Na aplicação da proporcionalidade, esses elementos são utilizados em momentos distintos e sucessivos. Se não houver o atendimento a um determinado elemento, nem se analisa o elemento seguinte, ou seja, não superado um primeiro elemento, o ato é considerado desproporcional.
Em um primeiro momento, o intérprete ( *2 vide nota de rodapé ) ( também chamado de idoneidade ), pelo qual é examinado se a decisão normativa restritiva de um determinado direito fundamental ( *3 vide nota de rodapé ) resulta, em abstrato, na realização do objetivo perseguido. Busca-se verificar se o meio escolhido é apto para atingir a finalidade, que também deve ser constitucionalmente legítima. Para Rothenburg, é o elemento mais "fácil de ser cumprido e mais difícil de ser criticado" ( *4 vide nota de rodapé ), como demonstra um precedente importante do Supremo Tribunal Federal ( STF ), no qual foi considerada inconstitucional a exigência legal de estatura mínima um metro e sessenta centímetros para concurso público de escrivão de polícia, pois o meio empregado ( exigência de estatura mínima ) não guardava pertinência lógica com o objetivo almejado por um concurso público para escrivão de polícia, cuja atividade é "estritamente escriturária" ( voto do Ministro Marco Aurélio ): selecionar os mais aptos a bem exercer suas funções ( *5 vide nota de rodapé ). Curiosamente, depois, o STF considerou constitucional a exigência de estatura mínima para o ingresso na carreira de delegado de polícia, dada a natureza do cargo a ser exercido, ou seja a finalidade da exigência ( estatura mínima ) que restringir o direito de exercício de determinada profissão é compatível com a finalidade almejada, que é a seleção dos mais aptos para o exercício de uma determinada atividade, no caso, de delegado de polícia ( *6 vide nota de rodapé ).
Após superado o momento de aferição da idoneidade, o intérprete deve avaliar o elemento da necessidade, também elemento da intervenção mínima ( ou ingerência mínima ) ou ainda exigibilidade. O elemento da necessidade busca detectar se a decisão normativa é indispensável ou se existe outra decisão passível de ser tomada que resulte na mesma finalidade almejada, mas que seja menos restritiva, mas tão eficiente quanto a medida proposta. Novamente, o intérprete deve se apoiar em dados da realidade e até mesmo em prognósticos sobre o futuro para, incialmente, identificar as alternativas possíveis. Depois, deve avaliar se as demais medidas alternativas são, efetivamente, menos restritivas e igualmente eficientes para o atingimento do fim proposto.

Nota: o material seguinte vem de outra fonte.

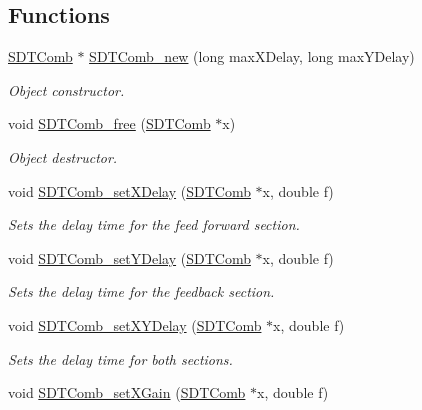 \subsection*{Functions}
\begin{DoxyCompactItemize}
\item 
\hyperlink{group__comb_ga6d48ca6dc0e03cd39bc44193e4d208db}{S\+D\+T\+Comb} $\ast$ \hyperlink{group__comb_ga92ff713863bef8b57bc434787634afd6}{S\+D\+T\+Comb\+\_\+new} (long max\+X\+Delay, long max\+Y\+Delay)
\begin{DoxyCompactList}\small\item\em Object constructor. \end{DoxyCompactList}\item 
void \hyperlink{group__comb_ga310930d194e1fd84d1ed68054aa54cef}{S\+D\+T\+Comb\+\_\+free} (\hyperlink{group__comb_ga6d48ca6dc0e03cd39bc44193e4d208db}{S\+D\+T\+Comb} $\ast$x)
\begin{DoxyCompactList}\small\item\em Object destructor. \end{DoxyCompactList}\item 
void \hyperlink{group__comb_ga986c2fc99686d4feafdd72ee10168f8e}{S\+D\+T\+Comb\+\_\+set\+X\+Delay} (\hyperlink{group__comb_ga6d48ca6dc0e03cd39bc44193e4d208db}{S\+D\+T\+Comb} $\ast$x, double f)
\begin{DoxyCompactList}\small\item\em Sets the delay time for the feed forward section. \end{DoxyCompactList}\item 
void \hyperlink{group__comb_ga3cd9614a4ebd3258be154d50d1b5d9d5}{S\+D\+T\+Comb\+\_\+set\+Y\+Delay} (\hyperlink{group__comb_ga6d48ca6dc0e03cd39bc44193e4d208db}{S\+D\+T\+Comb} $\ast$x, double f)
\begin{DoxyCompactList}\small\item\em Sets the delay time for the feedback section. \end{DoxyCompactList}\item 
void \hyperlink{group__comb_ga87f0537d8b094f217846e8925db9510f}{S\+D\+T\+Comb\+\_\+set\+X\+Y\+Delay} (\hyperlink{group__comb_ga6d48ca6dc0e03cd39bc44193e4d208db}{S\+D\+T\+Comb} $\ast$x, double f)
\begin{DoxyCompactList}\small\item\em Sets the delay time for both sections. \end{DoxyCompactList}\item 
void \hyperlink{group__comb_ga9a4fde40832f1109ebcbdd80e9dff8de}{S\+D\+T\+Comb\+\_\+set\+X\+Gain} (\hyperlink{group__comb_ga6d48ca6dc0e03cd39bc44193e4d208db}{S\+D\+T\+Comb} $\ast$x, double f)

\end{DoxyCompactItemize}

Finalmente, o elemento da proporcionalidade em sentido estrito, também denominado regra ou mandato de ponderação, exige que o intérprete realize uma avaliação da relação custo-benefício da decisão normativa avaliada. Para ser compatível com a proporcionalidade em sentido estrito, a decisão normativa impor um sacrifício a um Direito Humano ( DH ) que seja nitidamente inferior ao benefício resultante do atingimento da finalidade almejada.
Assim, o elemento da proporcionalidade em sentido estrito realiza uma ponderação de bens e valores, ao colocar, de um lado, os interesses protegidos com a decisão normativa e, por outro lado, os interesses que serão objeto de restrição. Para a decisão normativa ser válida e conforme aos DH, o peso da proteção a um determinado valor tem de ser superior ao peso da restrição a outro valor. Busca-se o "equilíbrio da intervenção estatal em determinado em determinado direito fundamental" ( * 7 vide nota de rodapé ).

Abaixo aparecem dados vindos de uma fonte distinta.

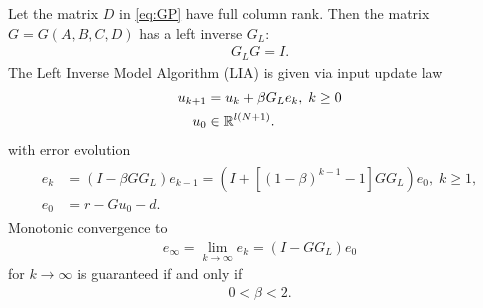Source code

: \begin{alg}
	\label{alg: leftInv}
	Let the matrix $D$ in \eqref{eq:GP} have full column rank. Then the matrix $G = G(A, B, C, D)$ has a left inverse $G_L$: 
	\begin{align*}
	G_L G = I. 
	\end{align*}
	The Left Inverse Model Algorithm (LIA) is given via input update law
	\begin{align}
	\begin{split}
	u_{k+1} &= u_k + \beta G_L e_k, \; k\geq 0 \\
	u_0& \in {\mathbb{R}}^{l (N+1)}. 
	\end{split}	
	\end{align}
	with error evolution
	\begin{align}
	\label{eq:errLeftInv}
	\begin{split}
	e_{k} &= (I- \beta G G_L) e_{k-1} = (I+  \left[(1-\beta)^{k-1} - 1\right] G G_L) e_0, \; k\geq 1, \\
	e_0 &= r -  Gu_0 -d.
	\end{split}
	\end{align}
	Monotonic convergence to 
	\begin{align}
	\label{eq:leftInvErrLim} 
	e_\infty  = \lim_{k\to\infty} e_k = (I - G G_L)e_0
	\end{align} 
	for $k \to \infty$ is guaranteed if and only if 
	\begin{align*}
	0 <\beta < 2.
	\end{align*}
\end{alg}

Este é o elemento que mais sofre crítica, pois seria irracional, uma vez que é impossível quantificar juridicamente o "peso" de cada direito envolvido e, depois, compará-los. Por isto, há autores que excluem a proporcionalidade em sentido estrito, optando por elementos do critério da proporcionalidade um pouco diferentes da enumeração tríplice vista acima. Entre eles, citem-se Dimoulins e Martins, que adotam quatro elementos ( licitude do fim almejado e dos meios utilizado ) dizem respeito a um exame formal, pois o fim almejado e o meio utilizado não podem ser, em si, vedados por norma constitucional. Já a adequação continua a ser a aptidão - em abstrato - da decisão normativa escolhida para a objeção da finalidade pretendida. Assim, para os citados autores, o elemento decisivo é o da necessidade, que, como viu-se acima, deve identificar as alternativas e chegar à utilização do meio menos gravoso para a obtenção da finalidade pretendida ( *8 vide nota de rodapé ).

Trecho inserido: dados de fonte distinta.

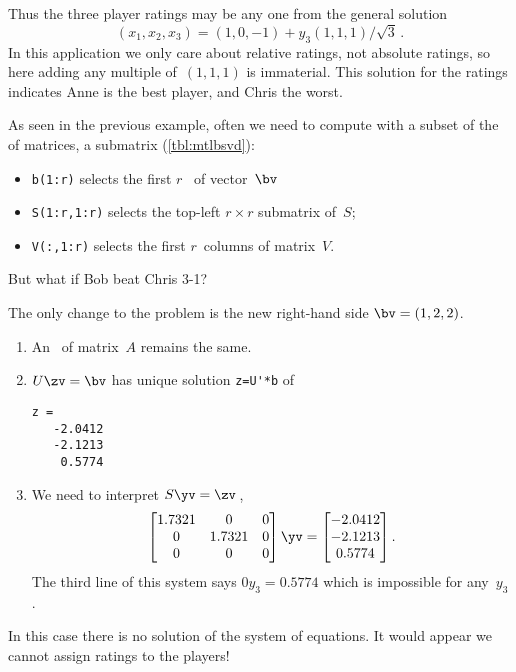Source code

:\begin{example}
\begin{solution}
Thus the three player ratings may be any one from the general solution
\begin{displaymath}
    (x_1,x_2,x_3) =(1,0,-1)
    +y_3(1,1,1)/\sqrt3\,.
\end{displaymath}
In this application we only care about relative ratings, not absolute ratings, so here adding any multiple of~\((1,1,1)\) is immaterial.
This solution for the ratings indicates Anne is the best player, and Chris the worst. 
\end{solution}
\end{example}


\begin{compute}
As seen in the previous example, often we need to compute with a subset of the  of matrices, a submatrix (\cref{tbl:mtlbsvd}):
\begin{itemize}
\item \verb|b(1:r)| selects the first \(r\)~ of vector~\(\bv\)
\item \verb|S(1:r,1:r)| selects the top-left \(r\times r\) submatrix of~\(S\);
\item \verb|V(:,1:r)| selects the first \(r\)~columns of matrix~\(V\).
\end{itemize}
\end{compute}



\begin{example} \label{eg:rstp2}
But what if Bob beat Chris 3-1?  
\begin{solution} 
The only change to the problem is the new right-hand side \(\bv=(1,2,2)\).
\begin{enumerate}
\item An \svd\ of matrix~\(A\) remains the same.
\item \(U\zv=\bv\) has unique solution \verb|z=U'*b| of
\begin{verbatim}
z =
   -2.0412
   -2.1213
    0.5774
\end{verbatim}
\item We need to interpret \(S\yv=\zv\)\,,
\begin{equation*}
\begin{bmatrix} 1.7321&0&0
\\0&1.7321&0
\\0&0&0 \end{bmatrix}\yv=\begin{bmatrix} 
   -2.0412\\-2.1213\\0.5774
\end{bmatrix}.
\end{equation*}
The third line of this system says \(0y_3=0.5774\) which is impossible for any~\(y_3\).
\end{enumerate}
In this case there is no solution of the system of equations.
It would appear we cannot assign ratings to the players!  
\end{solution}
\end{example}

Na linha de subdivisão do critério da proporcionalidade e invocando a jurisprudência do Tribunal Constitucional Federal da Ale3manha, o Ministro Gilmar Mendes, em voto no STF sobre a descriminalização do uso de drogas, pontuou que há três elementos no controle judicial das restrições aos DH:
a) controle de evidência;
b) controle de justificabilidade ( ou de sustentabilidade ); e
c) controle material de intensidade.
O controle de evidência avalia, como viu-se, se as medidas são idôneas para a efetiva proteção de um direito. Já o controle de justificabilidade aprecia se a restrição foi adotada após uma apreciação objetiva e justificável das fontes de conhecimento, levando a um prognose de atuação em favor de determinado direito, fruto da restrição de outro. Finalmente, o controle material de intensidade verifica se a proteção de um direito não poderia ser realizada adotando-se um nível de restrição inferior ou menos lesivo a outro direito ( voto do Ministro Gilmar Mendes, STF, Recurso Especial número Seiscentos e trinta e cinco mil seiscentos e cinquenta e nove / São Paulo, sessão de Vinte de agosto de Dois mil e quinze, julgamento em curso ).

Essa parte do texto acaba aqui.